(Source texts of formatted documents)
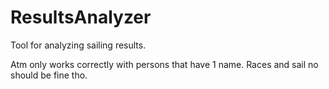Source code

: # ResultsAnalyzer
Tool for analyzing sailing results.

Atm only works correctly with persons that have 1 name.
Races and sail no should be fine tho.
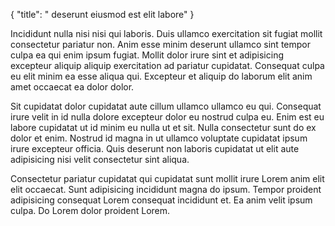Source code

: {
  "title": " deserunt eiusmod est elit labore"
}

Incididunt nulla nisi nisi qui laboris. Duis ullamco exercitation sit fugiat mollit consectetur pariatur non. Anim esse minim deserunt ullamco sint tempor culpa ea qui enim ipsum fugiat. Mollit dolor irure sint et adipisicing excepteur aliquip aliquip exercitation ad pariatur cupidatat. Consequat culpa eu elit minim ea esse aliqua qui. Excepteur et aliquip do laborum elit anim amet occaecat ea dolor dolor.

Sit cupidatat dolor cupidatat aute cillum ullamco ullamco eu qui. Consequat irure velit in id nulla dolore excepteur dolor eu nostrud culpa eu. Enim est eu labore cupidatat ut id minim eu nulla ut et sit. Nulla consectetur sunt do ex dolor et enim. Nostrud id magna in ut ullamco voluptate cupidatat ipsum irure excepteur officia. Quis deserunt non laboris cupidatat ut elit aute adipisicing nisi velit consectetur sint aliqua.

Consectetur pariatur cupidatat qui cupidatat sunt mollit irure Lorem anim elit elit occaecat. Sunt adipisicing incididunt magna do ipsum. Tempor proident adipisicing consequat Lorem consequat incididunt et. Ea anim velit ipsum culpa. Do Lorem dolor proident Lorem.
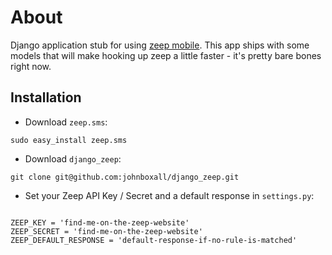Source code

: About
=====

Django application stub for using [zeep mobile](http://zeepmobile.com/).
This app ships with some models that will make hooking up zeep a little faster - it's pretty bare bones right now.

Installation
------------

* Download `zeep.sms`:

``sudo easy_install zeep.sms``

* Download `django_zeep`:

``git clone git@github.com:johnboxall/django_zeep.git ``

* Set your Zeep API Key / Secret and a default response in `settings.py`:

<code>
ZEEP_KEY = 'find-me-on-the-zeep-website'
ZEEP_SECRET = 'find-me-on-the-zeep-website'
ZEEP_DEFAULT_RESPONSE = 'default-response-if-no-rule-is-matched'
</code>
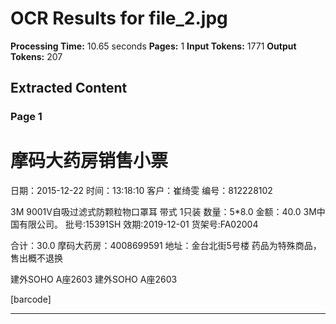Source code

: # OCR Results for file_2.jpg

**Processing Time:** 10.65 seconds
**Pages:** 1
**Input Tokens:** 1771
**Output Tokens:** 207

## Extracted Content

### Page 1

# 摩码大药房销售小票

日期：2015-12-22
时间：13:18:10
客户：崔绮雯
编号：812228102

3M 9001V自吸过滤式防颗粒物口罩耳
带式 1只装
数量：5*8.0  金额：40.0
3M中国有限公司。
批号:15391SH  效期:2019-12-01
货架号:FA02004

合计：30.0
摩码大药房：4008699591
地址：金台北街5号楼
药品为特殊商品，售出概不退换

建外SOHO A座2603 建外SOHO A座2603

[barcode]

---

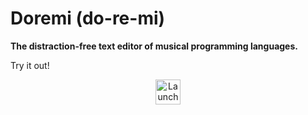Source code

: # Doremi (do-re-mi)

**The distraction-free text editor of musical programming languages.**

Try it out!

<p align="center">
  <a href="https://mybinder.org/v2/gh/jpivarski/doremi/main?urlpath=lab/tree/empty-template.ipynb">
    <img src="https://mybinder.org/badge_logo.svg" alt="Launch Binder" height="40">
  </a>
</p>


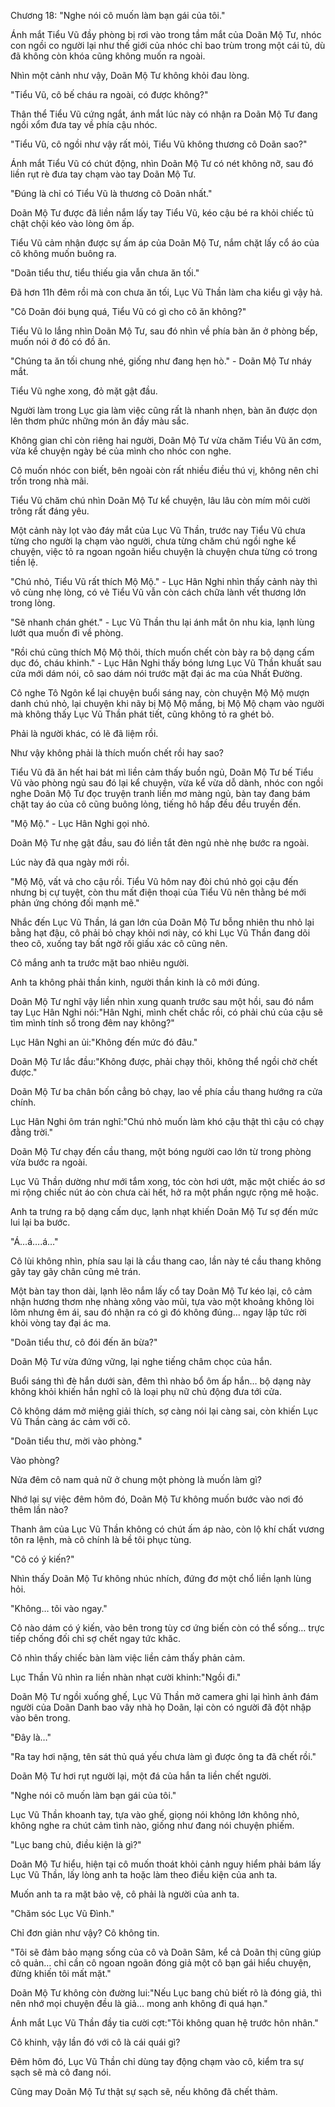 




Chương 18: "Nghe nói cô muốn làm bạn gái của tôi."


Ánh mắt Tiểu Vũ đầy phòng bị rơi vào trong tầm mắt của Doãn Mộ Tư, nhóc con ngồi co người lại như thế giới của nhóc chỉ bao trùm trong một cái tủ, dù đã không còn khóa cũng không muốn ra ngoài.

Nhìn một cảnh như vậy, Doãn Mộ Tư không khỏi đau lòng.

"Tiểu Vũ, cô bế cháu ra ngoài, có được không?"

Thân thể Tiểu Vũ cứng ngắt, ánh mắt lúc này có nhận ra Doãn Mộ Tư đang ngồi xổm đưa tay về phía cậu nhóc.

"Tiểu Vũ, cô ngồi như vậy rất mỏi, Tiểu Vũ không thương cô Doãn sao?"

Ánh mắt Tiểu Vũ có chút động, nhìn Doãn Mộ Tư có nét không nỡ, sau đó liền rụt rè đưa tay chạm vào tay Doãn Mộ Tư.

"Đúng là chỉ có Tiểu Vũ là thương cô Doãn nhất."

Doãn Mộ Tư được đã liền nắm lấy tay Tiểu Vũ, kéo cậu bé ra khỏi chiếc tủ chật chội kéo vào lòng ôm ấp.

Tiểu Vũ cảm nhận được sự ấm áp của Doãn Mộ Tư, nắm chặt lấy cổ áo của cô không muốn buông ra.

"Doãn tiểu thư, tiểu thiếu gia vẫn chưa ăn tối."

Đã hơn 11h đêm rồi mà con chưa ăn tối, Lục Vũ Thần làm cha kiểu gì vậy hả.

"Cô Doãn đói bụng quá, Tiểu Vũ có gì cho cô ăn không?"

Tiểu Vũ lo lắng nhìn Doãn Mộ Tư, sau đó nhìn về phía bàn ăn ở phòng bếp, muốn nói ở đó có đồ ăn.

"Chúng ta ăn tối chung nhé, giống như đang hẹn hò." - Doãn Mộ Tư nháy mắt.

Tiểu Vũ nghe xong, đỏ mặt gật đầu.

Người làm trong Lục gia làm việc cũng rất là nhanh nhẹn, bàn ăn được dọn lên thơm phức những món ăn đầy màu sắc.

Không gian chỉ còn riêng hai người, Doãn Mộ Tư vừa chăm Tiểu Vũ ăn cơm, vừa kể chuyện ngày bé của mình cho nhóc con nghe.

Cô muốn nhóc con biết, bên ngoài còn rất nhiều điều thú vị, không nên chỉ trốn trong nhà mãi.

Tiểu Vũ chăm chú nhìn Doãn Mộ Tư kể chuyện, lâu lâu còn mím môi cười trông rất đáng yêu.

Một cảnh này lọt vào đáy mắt của Lục Vũ Thần, trước nay Tiểu Vũ chưa từng cho người lạ chạm vào người, chưa từng chăm chú ngồi nghe kể chuyện, việc tỏ ra ngoan ngoãn hiểu chuyện là chuyện chưa từng có trong tiền lệ.

"Chú nhỏ, Tiểu Vũ rất thích Mộ Mộ." - Lục Hân Nghi nhìn thấy cảnh này thì vô cùng nhẹ lòng, có vẻ Tiểu Vũ vẫn còn cách chữa lành vết thương lớn trong lòng.

"Sẽ nhanh chán ghét." - Lục Vũ Thần thu lại ánh mắt ôn nhu kia, lạnh lùng lướt qua muốn đi về phòng.

"Rồi chú cũng thích Mộ Mộ thôi, thích muốn chết còn bày ra bộ dạng cấm dục đó, cháu khinh." - Lục Hân Nghi thấy bóng lưng Lục Vũ Thần khuất sau cửa mới dám nói, cô sao dám nói trước mặt đại ác ma của Nhất Đường.

Cô nghe Tô Ngôn kể lại chuyện buổi sáng nay, còn chuyện Mộ Mộ mượn danh chú nhỏ, lại chuyện khi nãy bị Mộ Mộ mắng, bị Mộ Mộ chạm vào người mà không thấy Lục Vũ Thần phát tiết, cũng không tỏ ra ghét bỏ.

Phải là người khác, có lẽ đã liệm rồi.

Như vậy không phải là thích muốn chết rồi hay sao?

Tiểu Vũ đã ăn hết hai bát mì liền cảm thấy buồn ngủ, Doãn Mộ Tư bế Tiểu Vũ vào phòng ngủ sau đó lại kể chuyện, vừa kể vừa dỗ dành, nhóc con ngồi nghe Doãn Mộ Tư đọc truyện tranh liền mơ màng ngủ, bàn tay đang bám chặt tay áo của cô cũng buông lỏng, tiếng hô hấp đều đều truyền đến.

"Mộ Mộ." - Lục Hân Nghi gọi nhỏ.

Doãn Mộ Tư nhẹ gật đầu, sau đó liền tắt đèn ngủ nhè nhẹ bước ra ngoài.

Lúc này đã qua ngày mới rồi.

"Mộ Mộ, vất vả cho cậu rồi. Tiểu Vũ hôm nay đòi chú nhỏ gọi cậu đến nhưng bị cự tuyệt, còn thu mất điện thoại của Tiểu Vũ nên thằng bé mới phản ứng chóng đối mạnh mẽ."

Nhắc đến Lục Vũ Thần, lá gan lớn của Doãn Mộ Tư bỗng nhiên thu nhỏ lại bằng hạt đậu, cô phải bỏ chạy khỏi nơi này, có khi Lục Vũ Thần đang dõi theo cô, xuống tay bất ngờ rồi giấu xác cô cũng nên.

Cô mắng anh ta trước mặt bao nhiêu người.

Anh ta không phải thần kinh, người thần kinh là cô mới đúng.

Doãn Mộ Tư nghĩ vậy liền nhìn xung quanh trước sau một hồi, sau đó nắm tay Lục Hân Nghi nói:"Hân Nghi, mình chết chắc rồi, có phải chú của cậu sẽ tìm mình tính sổ trong đêm nay không?"

Lục Hân Nghi an ủi:"Không đến mức đó đâu."

Doãn Mộ Tư lắc đầu:"Không được, phải chạy thôi, không thể ngồi chờ chết được."

Doãn Mộ Tư ba chân bốn cẳng bỏ chạy, lao về phía cầu thang hướng ra cửa chính.

Lục Hân Nghi ôm trán nghĩ:"Chú nhỏ muốn làm khó cậu thật thì cậu có chạy đằng trời."

Doãn Mộ Tư chạy đến cầu thang, một bóng người cao lớn từ trong phòng vừa bước ra ngoài.

Lục Vũ Thần dường như mới tắm xong, tóc còn hơi ướt, mặc một chiếc áo sơ mi rộng chiếc nút áo còn chưa cài hết, hở ra một phần ngực rộng mê hoặc.

Anh ta trưng ra bộ dạng cấm dục, lạnh nhạt khiến Doãn Mộ Tư sợ đến mức lui lại ba bước.

"Á…á….á…"

Cô lùi không nhìn, phía sau lại là cầu thang cao, lần này té cầu thang không gãy tay gãy chân cũng mẻ trán.

Một bàn tay thon dài, lạnh lẽo nắm lấy cổ tay Doãn Mộ Tư kéo lại, cô cảm nhận hương thơm nhẹ nhàng xông vào mũi, tựa vào một khoảng không lòi lõm nhưng êm ái, sau đó nhận ra có gì đó không đúng… ngay lập tức rời khỏi vòng tay đại ác ma.

"Doãn tiểu thư, cô đói đến ăn bừa?"

Doãn Mộ Tư vừa đứng vững, lại nghe tiếng châm chọc của hắn.

Buổi sáng thì đè hắn dưới sàn, đêm thì nhào bổ ôm ấp hắn… bộ dạng này không khỏi khiến hắn nghĩ cô là loại phụ nữ chủ động đưa tới cửa.

Cô không dám mở miệng giải thích, sợ càng nói lại càng sai, còn khiến Lục Vũ Thần càng ác cảm với cô.

"Doãn tiểu thư, mời vào phòng."

Vào phòng?

Nửa đêm cô nam quả nữ ở chung một phòng là muốn làm gì?

Nhớ lại sự việc đêm hôm đó, Doãn Mộ Tư không muốn bước vào nơi đó thêm lần nào?

Thanh âm của Lục Vũ Thần không có chút ấm áp nào, còn lộ khí chất vương tôn ra lệnh, mà cô chính là bề tôi phục tùng.

"Cô có ý kiến?"

Nhìn thấy Doãn Mộ Tư không nhúc nhích, đứng đơ một chổ liền lạnh lùng hỏi.

"Không… tôi vào ngay."

Cô nào dám có ý kiến, vào bên trong tùy cơ ứng biến còn có thể sống… trực tiếp chống đối chỉ sợ chết ngay tức khăc.

Cô nhìn thấy chiếc bàn làm việc liền cảm thấy phản cảm.

Lục Thần Vũ nhìn ra liền nhàn nhạt cười khinh:"Ngồi đi."

Doãn Mộ Tư ngồi xuống ghế, Lục Vũ Thần mở camera ghi lại hình ảnh đám người của Doãn Danh bao vây nhà họ Doãn, lại còn có người đã đột nhập vào bên trong.

"Đây là…"

"Ra tay hơi nặng, tên sát thủ quá yếu chưa làm gì được ông ta đã chết rồi."

Doãn Mộ Tư hơi rụt người lại, một đá của hắn ta liền chết người.

"Nghe nói cô muốn làm bạn gái của tôi."

Lục Vũ Thần khoanh tay, tựa vào ghế, giọng nói không lớn không nhỏ, không nghe ra chút cảm tình nào, giống như đang nói chuyện phiếm.

"Lục bang chủ, điều kiện là gì?"

Doãn Mộ Tư hiểu, hiện tại cô muốn thoát khỏi cảnh nguy hiểm phải bám lấy Lục Vũ Thần, lấy lòng anh ta hoặc làm theo điều kiện của anh ta.

Muốn anh ta ra mặt bảo vệ, cô phải là người của anh ta.

"Chăm sóc Lục Vũ Đình."

Chỉ đơn giản như vậy? Cô không tin.

"Tôi sẽ đảm bảo mạng sống của cô và Doãn Sâm, kể cả Doãn thị cũng giúp cô quản… chỉ cần cô ngoan ngoãn đóng giả một cô bạn gái hiểu chuyện, đừng khiến tôi mất mặt."

Doãn Mộ Tư không còn đường lui:"Nếu Lục bang chủ biết rõ là đóng giả, thì nên nhớ mọi chuyện đều là giả… mong anh không đi quá hạn."

Ánh mắt Lục Vũ Thần đầy tia cười cợt:"Tôi không quan hệ trước hôn nhân."

Cô khinh, vậy lần đó với cô là cái quái gì?

Đêm hôm đó, Lục Vũ Thần chỉ dùng tay động chạm vào cô, kiểm tra sự sạch sẽ mà cô đang nói.

Cũng may Doãn Mộ Tư thật sự sạch sẽ, nếu không đã chết thảm.




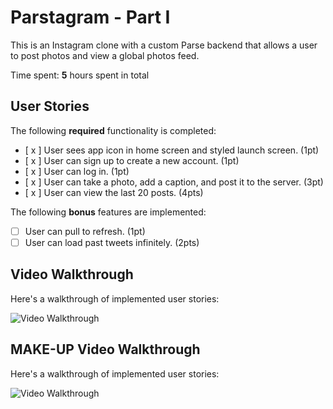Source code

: # Parstagram - Part I

This is an Instagram clone with a custom Parse backend that allows a user to post photos and view a global photos feed.

Time spent: **5** hours spent in total

## User Stories

The following **required** functionality is completed:

- [ x ] User sees app icon in home screen and styled launch screen. (1pt)
- [ x ] User can sign up to create a new account. (1pt)
- [ x ] User can log in. (1pt)
- [ x ] User can take a photo, add a caption, and post it to the server. (3pt)
- [ x ] User can view the last 20 posts. (4pts)

The following **bonus** features are implemented:

- [  ] User can pull to refresh. (1pt)
- [  ] User can load past tweets infinitely. (2pts)

## Video Walkthrough

Here's a walkthrough of implemented user stories:

<img src='http://g.recordit.co/6t8tGWcyU1.gif' title='Video Walkthrough' width='' alt='Video Walkthrough' />

## MAKE-UP Video Walkthrough

Here's a walkthrough of implemented user stories:

<img src='http://g.recordit.co/32jnxm8WOx.gif' title='Video Walkthrough' width='' alt='Video Walkthrough' />

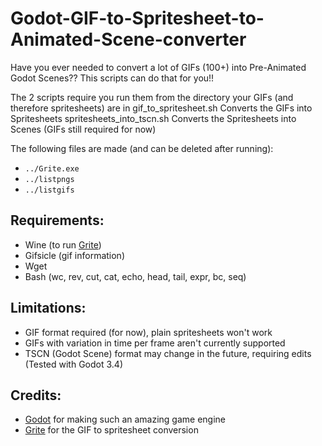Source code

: # Godot-GIF-to-Spritesheet-to-Animated-Scene-converter
Have you ever needed to convert a lot of GIFs (100+) into Pre-Animated Godot Scenes?? This scripts can do that for you!!

The 2 scripts require you run them from the directory your GIFs (and therefore spritesheets) are in
gif_to_spritesheet.sh Converts the GIFs into Spritesheets
spritesheets_into_tscn.sh Converts the Spritesheets into Scenes (GIFs still required for now)

The following files are made (and can be deleted after running):
- `../Grite.exe`
- `../listpngs`
- `../listgifs`

## Requirements:
- Wine (to run [Grite](https://github.com/niallVR/Grite))
- Gifsicle (gif information)
- Wget
- Bash (wc, rev, cut, cat, echo, head, tail, expr, bc, seq)

## Limitations:
- GIF format required (for now), plain spritesheets won't work
- GIFs with variation in time per frame aren't currently supported
- TSCN (Godot Scene) format may change in the future, requiring edits (Tested with Godot 3.4)

## Credits:
- [Godot](https://godotengine.org) for making such an amazing game engine
- [Grite](https://github.com/niallVR/Grite) for the GIF to spritesheet conversion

Exercise brief: Of all the entries above, output exactly the lines between the one holding "Như vậy không" and the one holding "Lúc này đã qua ngày mới rồi.", inclusive.

Answer area:
Như vậy không phải là thích muốn chết rồi hay sao?

Tiểu Vũ đã ăn hết hai bát mì liền cảm thấy buồn ngủ, Doãn Mộ Tư bế Tiểu Vũ vào phòng ngủ sau đó lại kể chuyện, vừa kể vừa dỗ dành, nhóc con ngồi nghe Doãn Mộ Tư đọc truyện tranh liền mơ màng ngủ, bàn tay đang bám chặt tay áo của cô cũng buông lỏng, tiếng hô hấp đều đều truyền đến.

"Mộ Mộ." - Lục Hân Nghi gọi nhỏ.

Doãn Mộ Tư nhẹ gật đầu, sau đó liền tắt đèn ngủ nhè nhẹ bước ra ngoài.

Lúc này đã qua ngày mới rồi.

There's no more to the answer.